Alarmed fraternities are scrambling to change their image. One, Sigma Phi Epsilon, has begun what it calls the "Balanced Man Project", emphasising academic performance instead of partying and drinking.

Another, Phi Gamma Delta, has started to reward members who maintain a high academic performance with cash scholarships and has imposed a ban on alcohol in all its chapter houses. A third, Alpha Tau Omega, has shut dozens of its chapters because of alcohol or hazing (initiation) incidents under a new zero-tolerance policy.

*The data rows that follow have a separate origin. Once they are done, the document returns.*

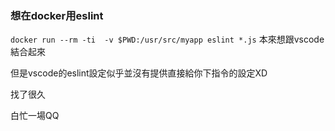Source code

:### 想在docker用eslint

`docker run --rm -ti  -v $PWD:/usr/src/myapp eslint *.js`
本來想跟vscode結合起來

但是vscode的eslint設定似乎並沒有提供直接給你下指令的設定XD

找了很久

白忙一場QQ

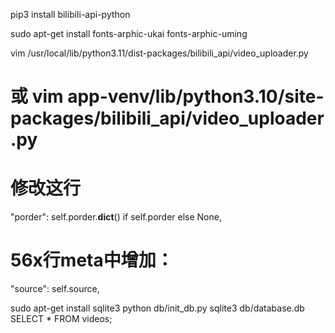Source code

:pip3 install bilibili-api-python

sudo apt-get install fonts-arphic-ukai fonts-arphic-uming

vim /usr/local/lib/python3.11/dist-packages/bilibili_api/video_uploader.py
# 或 vim app-venv/lib/python3.10/site-packages/bilibili_api/video_uploader.py
# 修改这行
"porder": self.porder.__dict__() if self.porder else None,
# 56x行meta中增加：
"source": self.source,

sudo apt-get install sqlite3
python db/init_db.py
sqlite3 db/database.db
SELECT * FROM videos;
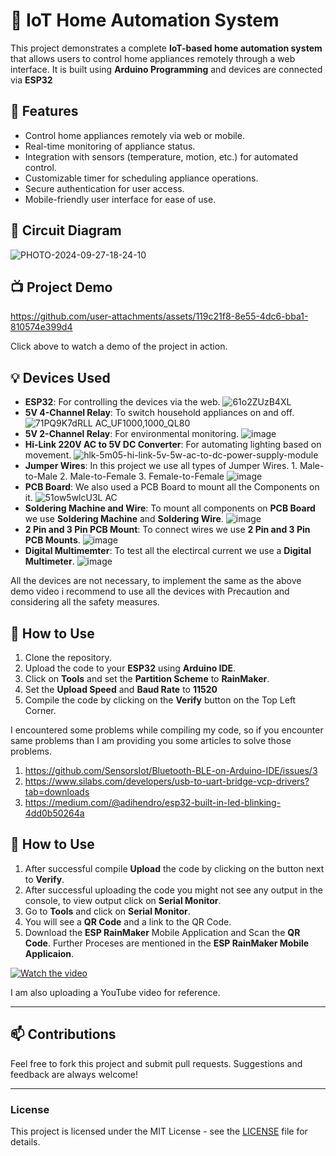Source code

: # 🏡 IoT Home Automation System

This project demonstrates a complete **IoT-based home automation system** that allows users to control home appliances remotely through a web interface. It is built using **Arduino Programming** and devices are connected via **ESP32**

## 🚀 Features

- Control home appliances remotely via web or mobile.
- Real-time monitoring of appliance status.
- Integration with sensors (temperature, motion, etc.) for automated control.
- Customizable timer for scheduling appliance operations.
- Secure authentication for user access.
- Mobile-friendly user interface for ease of use.

## 🔧 Circuit Diagram

![PHOTO-2024-09-27-18-24-10](https://github.com/user-attachments/assets/943f61eb-26b3-4fa0-b4b7-c9d05dbf7f88)

## 📺 Project Demo

https://github.com/user-attachments/assets/119c21f8-8e55-4dc6-bba1-810574e399d4



Click above to watch a demo of the project in action.

## 💡 Devices Used

- **ESP32**: For controlling the devices via the web.
  ![61o2ZUzB4XL](https://github.com/user-attachments/assets/b826cad4-fd46-4673-81b3-80502810c45b)
- **5V 4-Channel Relay**: To switch household appliances on and off.
  ![71PQ9K7dRLL _AC_UF1000,1000_QL80_](https://github.com/user-attachments/assets/42d51b88-3c9d-4efb-8de5-0d5f97705a70)
- **5V 2-Channel Relay**: For environmental monitoring.
  ![image](https://github.com/user-attachments/assets/e0d5c693-5ca2-455b-b622-04dd2d195547)
- **Hi-Link 220V AC to 5V DC Converter**: For automating lighting based on movement.
  ![hlk-5m05-hi-link-5v-5w-ac-to-dc-power-supply-module](https://github.com/user-attachments/assets/a1e7fe40-a330-478b-a770-82a001178255)
- **Jumper Wires**: In this project we use all types of Jumper Wires. 1. Male-to-Male 2. Male-to-Female 3. Female-to-Female
  ![image](https://github.com/user-attachments/assets/d75dc2be-7ded-4b61-bca9-715441b92490)
- **PCB Board**: We also used a PCB Board to mount all the Components on it.
  ![51ow5wlcU3L _AC_](https://github.com/user-attachments/assets/60e8c683-7e4f-4fea-b2c6-a31b77c8b51a)
- **Soldering Machine and Wire**: To mount all components on **PCB Board** we use **Soldering Machine** and **Soldering Wire**.
  ![image](https://github.com/user-attachments/assets/f32574ed-f751-419b-a85b-0125a9e88fcb)
- **2 Pin and 3 Pin PCB Mount**: To connect wires we use **2 Pin and 3 Pin PCB Mounts**.
  ![image](https://github.com/user-attachments/assets/4de8535b-3eb2-4229-84db-d863275bc2ed)
- **Digital Multimemter**: To test all the electircal current we use a **Digital Multimeter**.
  ![image](https://github.com/user-attachments/assets/4b10049b-1160-41cc-b78b-ad30ba118649)

All the devices are not necessary, to implement the same as the above demo video i recommend to use all the devices with Precaution and considering all the safety measures.

## 📜 How to Use

1. Clone the repository.
2. Upload the code to your **ESP32** using **Arduino IDE**.
3. Click on **Tools** and set the **Partition Scheme** to **RainMaker**.
4. Set the **Upload Speed** and **Baud Rate** to **11520**
5. Compile the code by clicking on the **Verify** button on the Top Left Corner.

I encountered some problems while compiling my code, so if you encounter same problems than I am providing you some articles to solve those problems.
1. https://github.com/SensorsIot/Bluetooth-BLE-on-Arduino-IDE/issues/3
2. https://www.silabs.com/developers/usb-to-uart-bridge-vcp-drivers?tab=downloads 
3. https://medium.com/@adihendro/esp32-built-in-led-blinking-4dd0b50264a

## 📜 How to Use
1. After successful compile **Upload** the code by clicking on the button next to **Verify**.
2. After successful uploading the code you might not see any output in the console, to view output click on **Serial Monitor**.
3. Go to **Tools** and click on **Serial Monitor**.
4. You will see a **QR Code** and a link to the QR Code.
5. Download the **ESP RainMaker** Mobile Application and Scan the **QR Code**. Further Proceses are mentioned in the ****ESP RainMaker Mobile Applicaion****.

[![Watch the video](https://i.ytimg.com/vi/7knQaSuEgsU/mqdefault.jpg)]([https://youtu.be/T-D1KVIuvjA](https://youtu.be/7knQaSuEgsU?si=ftGWDExrnD4hquuj))

I am also uploading a YouTube video for reference.

---

## 📫 Contributions

Feel free to fork this project and submit pull requests. Suggestions and feedback are always welcome!

---

### License

This project is licensed under the MIT License - see the [LICENSE](LICENSE) file for details.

Such measures follow several highly publicised incidents of excessive drinking and dangerous hazing ceremonies. At the Alpha Epsilon Pi fraternity house at the University of Michigan, for instance, a "pledge" student was shot in his genitals with a pellet gun that was supposed to have been empty.

Several students have died in alcohol-related incidents, including a Michigan student who fell out of her dormitory window after drinking at a fraternity that was supposed to be alcohol-free.

Even as fraternities struggle with hazing and drinking, new controversies have arisen over racism and sexism. At the University of Alabama, there are separate fraternities and sororities for whites and blacks. Not a single black has been admitted to Alabama's mainstream fraternities since its establishment in 1831.

At the University of Mississippi, white members of the Alpha Tau Omega fraternity were photographed at a party wearing blackface and picking cotton. The photographs, which found their way on to the internet, caused a nationwide outcry.

At Dartmouth College in New Hampshire, the university on which the film National Lampoon's Animal House was loosely based, fraternities and sororities organised a "ghetto party". About 400 students and professors responded with a campus protest. Dartmouth's Zeta Psi fraternity distributed newsletters describing members' sexual experiences, complete with the names of the women involved. The fraternity was closed and more than 100 academics demanded that all fraternities and sororities be thrown off the campus.

Many schools have done just that and banned or restricted them. Universities do, however, face one significant hurdle: nostalgic alumni. Some 1,000 Dartmouth alumni complained about proposed changes to the fraternity system, 25 of whom withdrew their financial support.